Hartnup disease (OMIM #234500) is an autosomal recessive disorder caused by mutations in the SLC6A19 gene on chromosome 5p15, which encodes the neutral amino acid transporter B0AT1 (also called B°AT1). This transporter is located on the apical membrane of epithelial cells in the small intestine and renal proximal tubule.
The defect causes failure to absorb neutral (monoamino, monocarboxylic) amino acids from both the gut lumen and renal tubule. Importantly, the oligopeptide transporter is unaffected - so di- and tripeptides containing these amino acids are absorbed normally, which explains why only ~10% of patients develop overt symptoms.
Key pathway affected:
The critical consequence is tryptophan malabsorption. Tryptophan is normally converted to nicotinamide (niacin/Vitamin B3) via the kynurenine pathway (60 mg tryptophan → ~1 mg niacin). When tryptophan is lost, niacin cannot be synthesized endogenously, producing a functional niacin/pellagra-like deficiency state.
Note: The B0AT1 transporter requires either collectrin (in kidney) or ACE2 (in intestine - also the SARS-CoV-2 binding site) for surface expression.

Amino Acids Affected

The following neutral amino acids are malabsorbed and excreted in urine in quantities 5-10x normal:
GroupAmino Acids
Neutral aliphaticAlanine, Serine, Threonine, Valine, Leucine, Isoleucine
Neutral aromaticPhenylalanine, Tyrosine, Tryptophan
OthersGlutamine, Asparagine, Histidine, Methionine
NOT affected: Glycine, proline, hydroxyproline, cystine, dibasic amino acids (lysine, arginine, ornithine), and dicarboxylic amino acids (glutamate, aspartate).
The bar chart below shows reduced intestinal absorption of neutral amino acids (e.g., L-Phe) in Hartnup disease, while cationic amino acids (L-Arg) and dipeptides (L-Phenylalanyl-L-leucine) are absorbed normally:
Amino acid absorption comparison in Hartnup disease vs normal subjects

Clinical Features

The disease is named after the Hartnup family in England (first described 1956). It is the second most common inherited aminoaciduria after phenylketonuria, with an incidence of ~1 in 24,000-26,000.
Most patients identified by newborn screening are completely asymptomatic (oligopeptide absorption compensates).
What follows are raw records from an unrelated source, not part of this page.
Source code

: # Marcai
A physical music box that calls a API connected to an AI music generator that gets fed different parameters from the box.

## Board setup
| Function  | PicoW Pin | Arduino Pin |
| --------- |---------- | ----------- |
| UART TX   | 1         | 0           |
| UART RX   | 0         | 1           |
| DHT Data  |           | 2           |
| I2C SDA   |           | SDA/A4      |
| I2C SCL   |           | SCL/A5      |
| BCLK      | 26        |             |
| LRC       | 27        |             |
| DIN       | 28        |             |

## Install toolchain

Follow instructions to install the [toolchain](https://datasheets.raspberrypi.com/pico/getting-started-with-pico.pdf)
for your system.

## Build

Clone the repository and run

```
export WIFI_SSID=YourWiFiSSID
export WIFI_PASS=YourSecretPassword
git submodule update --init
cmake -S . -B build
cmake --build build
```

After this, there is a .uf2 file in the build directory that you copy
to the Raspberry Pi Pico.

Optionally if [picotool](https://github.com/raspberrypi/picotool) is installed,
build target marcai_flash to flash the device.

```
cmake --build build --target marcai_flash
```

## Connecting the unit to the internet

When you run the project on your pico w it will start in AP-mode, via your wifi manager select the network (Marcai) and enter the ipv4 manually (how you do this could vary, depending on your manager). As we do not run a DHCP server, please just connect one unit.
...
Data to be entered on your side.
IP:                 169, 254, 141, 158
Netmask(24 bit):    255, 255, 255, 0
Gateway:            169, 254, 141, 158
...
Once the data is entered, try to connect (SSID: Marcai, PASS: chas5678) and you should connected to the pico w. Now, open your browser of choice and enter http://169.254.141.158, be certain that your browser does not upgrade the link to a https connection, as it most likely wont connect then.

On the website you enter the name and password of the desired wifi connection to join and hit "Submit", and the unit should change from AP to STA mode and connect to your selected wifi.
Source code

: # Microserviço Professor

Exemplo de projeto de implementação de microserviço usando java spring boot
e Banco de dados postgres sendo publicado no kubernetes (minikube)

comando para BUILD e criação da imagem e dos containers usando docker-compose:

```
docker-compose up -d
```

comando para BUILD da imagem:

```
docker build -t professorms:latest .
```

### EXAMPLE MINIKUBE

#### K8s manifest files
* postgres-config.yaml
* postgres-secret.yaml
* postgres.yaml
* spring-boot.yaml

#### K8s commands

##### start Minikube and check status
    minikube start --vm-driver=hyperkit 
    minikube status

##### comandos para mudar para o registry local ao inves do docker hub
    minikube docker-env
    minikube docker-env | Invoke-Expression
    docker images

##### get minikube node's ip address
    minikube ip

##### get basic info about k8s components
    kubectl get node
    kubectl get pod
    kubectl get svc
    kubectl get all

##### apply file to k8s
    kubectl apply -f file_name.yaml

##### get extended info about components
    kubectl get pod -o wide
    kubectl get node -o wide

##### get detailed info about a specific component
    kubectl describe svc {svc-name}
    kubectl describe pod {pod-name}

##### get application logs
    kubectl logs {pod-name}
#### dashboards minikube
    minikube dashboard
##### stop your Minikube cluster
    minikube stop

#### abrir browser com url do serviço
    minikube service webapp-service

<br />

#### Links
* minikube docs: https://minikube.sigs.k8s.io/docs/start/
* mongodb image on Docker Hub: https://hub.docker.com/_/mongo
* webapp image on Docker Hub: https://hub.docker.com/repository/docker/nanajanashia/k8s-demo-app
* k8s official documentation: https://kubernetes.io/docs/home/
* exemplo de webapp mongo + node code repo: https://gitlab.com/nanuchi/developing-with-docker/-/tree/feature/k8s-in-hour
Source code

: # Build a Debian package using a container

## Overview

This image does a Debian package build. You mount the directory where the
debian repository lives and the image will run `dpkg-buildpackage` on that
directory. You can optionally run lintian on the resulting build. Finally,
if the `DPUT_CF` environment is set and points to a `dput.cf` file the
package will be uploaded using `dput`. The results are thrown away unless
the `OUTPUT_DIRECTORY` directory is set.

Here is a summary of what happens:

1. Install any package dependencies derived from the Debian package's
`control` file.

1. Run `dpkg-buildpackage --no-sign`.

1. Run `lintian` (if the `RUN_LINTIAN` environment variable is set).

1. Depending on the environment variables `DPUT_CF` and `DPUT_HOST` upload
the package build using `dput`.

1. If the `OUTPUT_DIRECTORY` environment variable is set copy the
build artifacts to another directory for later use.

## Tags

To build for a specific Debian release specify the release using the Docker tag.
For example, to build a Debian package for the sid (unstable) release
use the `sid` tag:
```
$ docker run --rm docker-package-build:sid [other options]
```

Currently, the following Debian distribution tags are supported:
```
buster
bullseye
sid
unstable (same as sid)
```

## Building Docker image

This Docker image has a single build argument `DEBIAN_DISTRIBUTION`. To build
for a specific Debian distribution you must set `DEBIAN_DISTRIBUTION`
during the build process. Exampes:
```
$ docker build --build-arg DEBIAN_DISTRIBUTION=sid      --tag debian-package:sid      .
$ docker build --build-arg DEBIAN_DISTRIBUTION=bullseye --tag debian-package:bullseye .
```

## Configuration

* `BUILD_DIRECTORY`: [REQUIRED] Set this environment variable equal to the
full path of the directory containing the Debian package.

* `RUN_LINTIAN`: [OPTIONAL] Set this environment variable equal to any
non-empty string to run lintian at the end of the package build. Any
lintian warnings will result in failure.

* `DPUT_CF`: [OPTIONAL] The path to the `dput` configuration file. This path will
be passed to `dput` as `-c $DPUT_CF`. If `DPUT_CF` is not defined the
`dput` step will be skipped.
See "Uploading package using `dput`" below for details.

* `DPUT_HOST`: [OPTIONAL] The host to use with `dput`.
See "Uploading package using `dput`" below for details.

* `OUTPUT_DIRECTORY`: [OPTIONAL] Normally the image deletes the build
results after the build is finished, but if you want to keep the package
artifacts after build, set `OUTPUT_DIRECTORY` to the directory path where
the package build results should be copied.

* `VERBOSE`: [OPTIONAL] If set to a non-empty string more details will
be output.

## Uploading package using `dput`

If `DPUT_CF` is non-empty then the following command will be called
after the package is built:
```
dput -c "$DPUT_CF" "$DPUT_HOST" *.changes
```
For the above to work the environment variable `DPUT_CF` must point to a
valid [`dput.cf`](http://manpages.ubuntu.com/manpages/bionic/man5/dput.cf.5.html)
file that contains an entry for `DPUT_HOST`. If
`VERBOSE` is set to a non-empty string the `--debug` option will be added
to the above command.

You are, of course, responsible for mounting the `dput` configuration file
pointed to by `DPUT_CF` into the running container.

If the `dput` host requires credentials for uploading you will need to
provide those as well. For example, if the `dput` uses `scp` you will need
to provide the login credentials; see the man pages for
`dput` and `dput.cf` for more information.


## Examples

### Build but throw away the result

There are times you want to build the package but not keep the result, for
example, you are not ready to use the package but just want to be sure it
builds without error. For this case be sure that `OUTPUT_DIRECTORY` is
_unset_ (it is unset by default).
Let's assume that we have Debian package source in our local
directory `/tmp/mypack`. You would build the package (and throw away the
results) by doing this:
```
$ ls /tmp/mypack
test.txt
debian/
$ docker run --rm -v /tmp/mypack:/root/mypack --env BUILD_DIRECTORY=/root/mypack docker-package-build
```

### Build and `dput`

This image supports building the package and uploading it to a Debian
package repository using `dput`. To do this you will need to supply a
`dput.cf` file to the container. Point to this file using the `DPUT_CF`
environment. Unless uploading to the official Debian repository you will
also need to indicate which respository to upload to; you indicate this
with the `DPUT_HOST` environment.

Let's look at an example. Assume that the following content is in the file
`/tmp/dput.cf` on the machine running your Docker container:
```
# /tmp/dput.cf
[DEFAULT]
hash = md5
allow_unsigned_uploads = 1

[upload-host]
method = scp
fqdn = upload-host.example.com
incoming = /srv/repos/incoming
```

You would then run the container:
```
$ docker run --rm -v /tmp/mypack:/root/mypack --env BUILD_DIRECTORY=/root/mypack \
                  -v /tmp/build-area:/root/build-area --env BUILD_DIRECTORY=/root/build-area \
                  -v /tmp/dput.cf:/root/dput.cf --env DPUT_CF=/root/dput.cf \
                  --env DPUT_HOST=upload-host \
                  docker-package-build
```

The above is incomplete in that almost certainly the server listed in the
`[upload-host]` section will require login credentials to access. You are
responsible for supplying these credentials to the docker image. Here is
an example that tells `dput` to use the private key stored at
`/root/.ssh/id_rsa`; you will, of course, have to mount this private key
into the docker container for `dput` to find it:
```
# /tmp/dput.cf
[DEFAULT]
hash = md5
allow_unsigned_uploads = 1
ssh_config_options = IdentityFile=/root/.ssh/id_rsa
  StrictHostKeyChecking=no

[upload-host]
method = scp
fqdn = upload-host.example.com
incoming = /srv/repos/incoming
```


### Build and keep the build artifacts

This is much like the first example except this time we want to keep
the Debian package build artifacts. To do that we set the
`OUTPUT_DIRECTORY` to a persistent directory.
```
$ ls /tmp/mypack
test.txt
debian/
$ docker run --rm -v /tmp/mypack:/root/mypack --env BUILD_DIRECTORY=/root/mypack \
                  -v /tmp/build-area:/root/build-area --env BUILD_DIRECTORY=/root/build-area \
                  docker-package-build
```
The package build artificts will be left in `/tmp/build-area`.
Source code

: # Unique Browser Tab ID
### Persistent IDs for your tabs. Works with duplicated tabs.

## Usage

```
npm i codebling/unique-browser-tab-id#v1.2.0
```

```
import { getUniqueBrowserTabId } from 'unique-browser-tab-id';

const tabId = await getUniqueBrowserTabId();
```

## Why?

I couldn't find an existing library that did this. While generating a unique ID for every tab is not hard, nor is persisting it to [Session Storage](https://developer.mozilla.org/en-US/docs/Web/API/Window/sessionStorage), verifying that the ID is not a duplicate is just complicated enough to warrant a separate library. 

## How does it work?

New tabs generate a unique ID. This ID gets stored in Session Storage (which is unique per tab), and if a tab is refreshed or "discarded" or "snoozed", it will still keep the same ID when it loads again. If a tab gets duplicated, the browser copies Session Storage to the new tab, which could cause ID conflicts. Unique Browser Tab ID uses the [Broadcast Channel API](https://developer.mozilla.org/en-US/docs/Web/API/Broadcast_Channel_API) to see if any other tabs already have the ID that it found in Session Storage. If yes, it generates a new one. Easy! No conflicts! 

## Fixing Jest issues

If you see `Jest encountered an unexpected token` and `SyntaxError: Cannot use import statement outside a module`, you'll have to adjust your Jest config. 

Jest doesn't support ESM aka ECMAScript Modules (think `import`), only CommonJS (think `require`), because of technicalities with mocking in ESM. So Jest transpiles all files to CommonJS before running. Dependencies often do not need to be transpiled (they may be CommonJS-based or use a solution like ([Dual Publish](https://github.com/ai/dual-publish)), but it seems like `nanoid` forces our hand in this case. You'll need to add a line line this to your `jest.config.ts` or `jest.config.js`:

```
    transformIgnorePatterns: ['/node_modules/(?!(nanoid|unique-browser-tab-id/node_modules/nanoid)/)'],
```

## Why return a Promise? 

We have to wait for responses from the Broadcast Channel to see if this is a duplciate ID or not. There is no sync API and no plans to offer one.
When symptoms occur, they are due to nicotinamide deficiency and present as:

1. Skin (Pellagra-like Dermatitis)

  • Photosensitive erythematous, scaly rash on sun-exposed areas - face, neck, hands, legs
  • Rash flares into hot, red, exudative state after sunlight exposure
  • Followed by hyperpigmentation
  • Stomatitis and vulvitis may occur
  • Disease becomes milder with increasing age
  • Rarely, an acrodermatitis enteropathica-like eruption may occur

2. Neurological

  • Intermittent cerebellar ataxia (most characteristic neurologic sign)
  • Spastic paraplegia (attacks)
  • Emotional lability, psychosis, depression
  • Frank delirium
  • Rarely: mental retardation

3. Precipitating Factors

  • Fever, sunlight, physical/emotional stress
  • Sulfonamide therapy
  • Inadequate dietary intake or increased metabolic demands (e.g., prolonged lactation)
"Hartnup disorder should be suspected in all subjects with pellagra and unexplained intermittent ataxia." - Brenner and Rector's The Kidney

Lab Diagnosis

1. Urinary Aminogram (Amino Acid Chromatography) - GOLD STANDARD

  • Shows markedly increased excretion of neutral amino acids in the urine (5-10x normal)
  • The pattern of excretion is the determining factor, not just the total amount
  • The same 12-13 neutral amino acids are elevated in virtually all patients
  • Normal levels of: glycine, proline, hydroxyproline, cystine, dibasic amino acids (Lys, Arg, Orn), and dicarboxylic amino acids
This distinguishes Hartnup disease from:
  • Renal Fanconi syndrome (generalized aminoaciduria - all amino acids elevated)
  • Dietary niacin deficiency/pellagra (no aminoaciduria)

2. Genetic Testing

  • Sequencing of the SLC6A19 gene (or CTLRN gene coding collectrin, whose deficiency produces a biochemical phenocopy)

3. Urine Indole Compounds

  • Excess unabsorbed tryptophan in the gut is metabolized by intestinal bacteria to indole derivatives (indican, indolylacetic acid), which are excreted in urine - detectable by urine indole tests

Summary Table

TestFinding in Hartnup
Urine amino acid chromatographyElevated neutral amino acids (x5-10 normal)
Dibasic/dicarboxylic amino acidsNormal
Cystine in urineNormal
Glycine in urineNormal
Urine indolesElevated
Genetic testSLC6A19 mutation
Treatment: Nicotinamide (niacinamide) 50-300 mg/day + high-protein diet. Skin lesions respond well; neurologic disease may not always improve.


B. Albinism

Biochemical Defect

Albinism refers to a group of conditions in which a defect in tyrosine metabolism results in deficient or absent melanin production. The key enzyme is tyrosinase, a copper-requiring enzyme.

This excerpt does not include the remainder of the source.